Unit Testing

Unit testing introduction

Tests are a great way to validate the operation of software and should be a part of any commercial or serious project. electricui-embedded tests to prevent functionality regressions, catch bugs and let us sleep at night. Some other tools mentioned in this section are more than just unit tests, linting checks and automated fuzzing tests help find potential issues outside the test corpus.

The electricui-embedded/test directory contains the testing related code and helper scripts. We assume the use of a unix system, and bash-like shell.

We use Unity for tests, along with CMock as part of the Ceedling test suite. This is a Ruby/Rake based system which provides a series of helper utilities for test management, automatic mock creation, and other assistive tools like easy code coverage reports.

Install and preparation

We don't include Ceedling's vendor files in the repo, so first runs need to 're-initalise' the test structure.

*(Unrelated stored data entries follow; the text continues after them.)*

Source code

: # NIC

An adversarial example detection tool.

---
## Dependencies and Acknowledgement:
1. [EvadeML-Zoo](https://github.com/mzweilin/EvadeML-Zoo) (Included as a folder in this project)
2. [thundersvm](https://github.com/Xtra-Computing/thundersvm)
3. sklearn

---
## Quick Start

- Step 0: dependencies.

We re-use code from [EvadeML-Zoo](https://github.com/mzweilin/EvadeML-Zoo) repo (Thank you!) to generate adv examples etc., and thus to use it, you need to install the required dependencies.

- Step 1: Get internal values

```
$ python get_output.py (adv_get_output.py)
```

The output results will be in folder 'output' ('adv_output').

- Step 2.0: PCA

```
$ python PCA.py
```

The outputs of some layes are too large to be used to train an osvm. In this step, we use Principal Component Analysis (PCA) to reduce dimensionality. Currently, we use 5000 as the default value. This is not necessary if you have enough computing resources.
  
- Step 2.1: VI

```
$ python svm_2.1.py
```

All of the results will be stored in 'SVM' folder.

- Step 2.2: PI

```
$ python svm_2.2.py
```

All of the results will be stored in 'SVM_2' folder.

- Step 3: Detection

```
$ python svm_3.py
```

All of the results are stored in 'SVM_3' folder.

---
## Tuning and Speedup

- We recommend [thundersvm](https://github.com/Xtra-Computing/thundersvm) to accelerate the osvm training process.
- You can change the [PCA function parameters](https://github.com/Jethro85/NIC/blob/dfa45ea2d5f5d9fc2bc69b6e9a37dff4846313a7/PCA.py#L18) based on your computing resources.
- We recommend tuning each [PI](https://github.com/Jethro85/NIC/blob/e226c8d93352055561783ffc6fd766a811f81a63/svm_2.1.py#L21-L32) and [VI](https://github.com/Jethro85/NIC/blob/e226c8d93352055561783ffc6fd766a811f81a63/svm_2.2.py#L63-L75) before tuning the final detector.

  1. The test/setup_tests.sh script helps get started really quickly, helping you get the ceedling gem installed, and re-initalising the project.
    • You might need to add execution permission first. From /test, run chmod +x setup_tests.sh.
    • If you don't have ceedling installed, it will prompt to install the ruby gem.
  2. The script will create the relevant files and automatically reject changes to our existing configuration files.
  3. Once setup is complete, just run ceedling or ceedling test:all, results will be printed to the console.

Adding & Modifying tests

The tests are in a series of files in the tests/test/ directory and should provide enough of an example. Ceedling's vendor folder has docs for Unity, CMock and Ceedling if you need more detailed guides and examples.

Code Coverage Reports

Ceedling includes the helper for this, providing gcov is available on your system.

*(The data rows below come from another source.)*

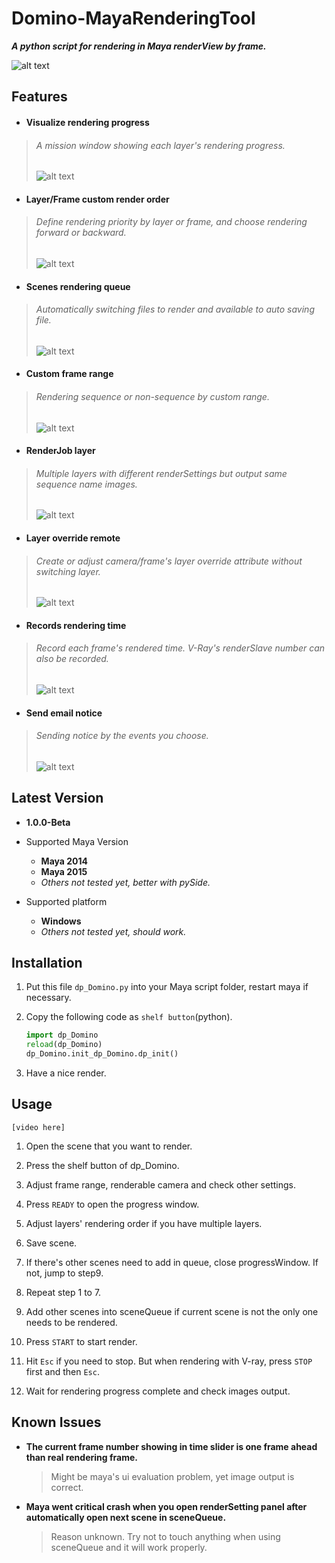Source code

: # Domino-MayaRenderingTool
***A python script for rendering in Maya renderView by frame.***  
  
![alt text](http://i.imgur.com/2dMnoeQ.png "dp_Domino")


## Features

* #### **Visualize rendering progress**  
 > ###### *A mission window showing each layer's rendering progress.*
 > ![alt text](http://i.imgur.com/OQdKNMj.png "Visualize rendering progress")

* #### **Layer/Frame custom render order**  
 > ###### *Define rendering priority by layer or frame, and choose rendering forward or backward.*
 > ![alt text](http://i.imgur.com/MDHod7e.png "Layer/Frame custom render order")

* #### **Scenes rendering queue**  
 > ###### *Automatically switching files to render and available to auto saving file.*
 > ![alt text](http://i.imgur.com/llWPCfh.png "Scenes rendering queue")

* #### **Custom frame range**  
 > ###### *Rendering sequence or non-sequence by custom range.*
 > ![alt text](http://i.imgur.com/vCvIt4q.png "Custom frame range")

* #### **RenderJob layer**  
 > ###### *Multiple layers with different renderSettings but output same sequence name images.*
 > ![alt text](http://i.imgur.com/auarUSI.png "RenderJob layer")

* #### **Layer override remote**  
 > ###### *Create or adjust camera/frame's layer override attribute without switching layer.*
 > ![alt text](http://i.imgur.com/hNS4xQj.png "Layer override remote")

* #### **Records rendering time**  
 > ###### *Record each frame's rendered time. V-Ray's renderSlave number can also be recorded.*
 > ![alt text](http://i.imgur.com/TGqEdGd.png "Records rendering time")

* #### **Send email notice**  
 > ###### *Sending notice by the events you choose.*
 > ![alt text](http://i.imgur.com/7AZmbs5.png "Send email notice")



## Latest Version
* **1.0.0-Beta**

* Supported Maya Version
  - **Maya 2014**
  - **Maya 2015**
  - *Others not tested yet, better with pySide.*

* Supported platform
  - **Windows**
  - *Others not tested yet, should work.*  



## Installation
1. Put this file `dp_Domino.py` into your Maya script folder, restart maya if necessary.
2. Copy the following code as `shelf button`(python).

   ```python
   import dp_Domino
   reload(dp_Domino)
   dp_Domino.init_dp_Domino.dp_init()
   ```
3. Have a nice render.



## Usage
    [video here]

1. Open the scene that you want to render.

2. Press the shelf button of dp_Domino.

3. Adjust frame range, renderable camera and check other settings.

4. Press `READY` to open the progress window.

5. Adjust layers' rendering order if you have multiple layers.

6. Save scene.

7. If there's other scenes need to add in queue, close progressWindow. If not, jump to step9.

8. Repeat step 1 to 7.

9. Add other scenes into sceneQueue if current scene is not the only one needs to be  rendered.

10. Press `START` to start render.

11. Hit `Esc` if you need to stop. But when rendering with V-ray, press `STOP` first and then `Esc`.

12. Wait for rendering progress complete and check images output.



## Known Issues
- **The current frame number showing in time slider is one frame ahead than real rendering frame.**
  > Might be maya's ui evaluation problem, yet image output is correct.

- **Maya went critical crash when you open renderSetting panel after automatically open next scene in sceneQueue.**
  > Reason unknown. Try not to touch anything when using sceneQueue and it will work properly.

ceedling gcov:all to generate the coverage map, then ceedling utils:gcov to generate the HTML formatted report which provides line and branch level coverage details.

Lint Analysis

oclint is used to provide a basic level of static analysis, aimed at identifying code smells and syntactical errors which might cause undesired behaviour or needlessly complex source code.

  1. Its available in binary format or as sources from the website, or you can use your package manager if its available (brew install oclint) etc.
  2. Run ./lint_checks.sh to run oclint with the library sources. The script applies some small tweaks to the linting ruleset and enables the static analysis functionality.
  3. Results are printed to the console.

Small numbers of P2 and P3 errors are acceptable in certain situations, as the cyclomatic complexity and function length guides are difficult to overcome in some situations without needlessly obscuring functionality behind denser syntax.

The linting tool is best used as a guide or warning while developing, and many low severity warnings don't necessarily require action.

Fuzzing

American Fuzzy Lop, afl-fuzz is used to generate mutated input data and pass it to the decoder. This allows us to test the effects of potentially underhanded input messages, though this test program is simplistic and slightly naive.

  1. Install the afl suite by following the install instructions or using your package manager (brew install afl-fuzz on OSX, pacman -S afl for Arch, etc).
  2. Modify the makefile to correctly point to the afl-gcc (most *nix systems) or afl-clang (OSX) build tool to suit your system.
  3. From the test/fuzz directory, call make all to build an instrumented binary and begin testing.
  4. Wait a while while it attempts various modifications and mutations from the input files.